Problem: Each record must appear in the answer exactly as given.

*** Opening Listed entries ***

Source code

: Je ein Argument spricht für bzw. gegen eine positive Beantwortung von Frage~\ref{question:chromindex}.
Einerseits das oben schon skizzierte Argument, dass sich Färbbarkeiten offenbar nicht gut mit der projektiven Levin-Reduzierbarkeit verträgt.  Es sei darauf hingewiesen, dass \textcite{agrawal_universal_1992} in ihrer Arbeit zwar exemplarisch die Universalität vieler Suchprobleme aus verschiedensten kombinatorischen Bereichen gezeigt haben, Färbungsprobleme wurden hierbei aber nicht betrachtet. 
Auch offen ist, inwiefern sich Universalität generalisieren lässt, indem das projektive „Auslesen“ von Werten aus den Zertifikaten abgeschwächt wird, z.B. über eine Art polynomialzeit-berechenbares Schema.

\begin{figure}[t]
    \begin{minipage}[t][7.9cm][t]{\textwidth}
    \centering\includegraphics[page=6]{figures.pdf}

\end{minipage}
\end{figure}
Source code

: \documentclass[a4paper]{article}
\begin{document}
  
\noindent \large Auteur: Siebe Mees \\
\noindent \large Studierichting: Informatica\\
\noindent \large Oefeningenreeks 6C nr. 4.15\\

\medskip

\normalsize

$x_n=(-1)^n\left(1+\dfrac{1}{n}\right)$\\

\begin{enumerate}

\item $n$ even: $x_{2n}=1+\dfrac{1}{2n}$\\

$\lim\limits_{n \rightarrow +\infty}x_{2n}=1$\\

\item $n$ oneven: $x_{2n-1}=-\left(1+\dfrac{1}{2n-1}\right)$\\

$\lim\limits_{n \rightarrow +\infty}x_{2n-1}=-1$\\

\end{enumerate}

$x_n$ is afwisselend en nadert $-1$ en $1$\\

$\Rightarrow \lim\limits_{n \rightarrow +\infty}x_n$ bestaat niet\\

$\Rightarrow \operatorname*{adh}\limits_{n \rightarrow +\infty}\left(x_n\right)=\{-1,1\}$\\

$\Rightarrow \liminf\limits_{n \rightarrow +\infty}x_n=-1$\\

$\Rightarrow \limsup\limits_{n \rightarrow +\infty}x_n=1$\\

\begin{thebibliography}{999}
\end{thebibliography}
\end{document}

*** Closing Listed entries ***

Completed exercise:
Source code

: Je ein Argument spricht für bzw. gegen eine positive Beantwortung von Frage~\ref{question:chromindex}.
Einerseits das oben schon skizzierte Argument, dass sich Färbbarkeiten offenbar nicht gut mit der projektiven Levin-Reduzierbarkeit verträgt.  Es sei darauf hingewiesen, dass \textcite{agrawal_universal_1992} in ihrer Arbeit zwar exemplarisch die Universalität vieler Suchprobleme aus verschiedensten kombinatorischen Bereichen gezeigt haben, Färbungsprobleme wurden hierbei aber nicht betrachtet. 
Auch offen ist, inwiefern sich Universalität generalisieren lässt, indem das projektive „Auslesen“ von Werten aus den Zertifikaten abgeschwächt wird, z.B. über eine Art polynomialzeit-berechenbares Schema.

\begin{figure}[t]
    \begin{minipage}[t][7.9cm][t]{\textwidth}
    \centering\includegraphics[page=6]{figures.pdf}

\end{minipage}
\end{figure}
Source code

: \documentclass[a4paper]{article}
\begin{document}
  
\noindent \large Auteur: Siebe Mees \\
\noindent \large Studierichting: Informatica\\
\noindent \large Oefeningenreeks 6C nr. 4.15\\

\medskip

\normalsize

$x_n=(-1)^n\left(1+\dfrac{1}{n}\right)$\\

\begin{enumerate}

\item $n$ even: $x_{2n}=1+\dfrac{1}{2n}$\\

$\lim\limits_{n \rightarrow +\infty}x_{2n}=1$\\

\item $n$ oneven: $x_{2n-1}=-\left(1+\dfrac{1}{2n-1}\right)$\\

$\lim\limits_{n \rightarrow +\infty}x_{2n-1}=-1$\\

\end{enumerate}

$x_n$ is afwisselend en nadert $-1$ en $1$\\

$\Rightarrow \lim\limits_{n \rightarrow +\infty}x_n$ bestaat niet\\

$\Rightarrow \operatorname*{adh}\limits_{n \rightarrow +\infty}\left(x_n\right)=\{-1,1\}$\\

$\Rightarrow \liminf\limits_{n \rightarrow +\infty}x_n=-1$\\

$\Rightarrow \limsup\limits_{n \rightarrow +\infty}x_n=1$\\

\begin{thebibliography}{999}
\end{thebibliography}
\end{document}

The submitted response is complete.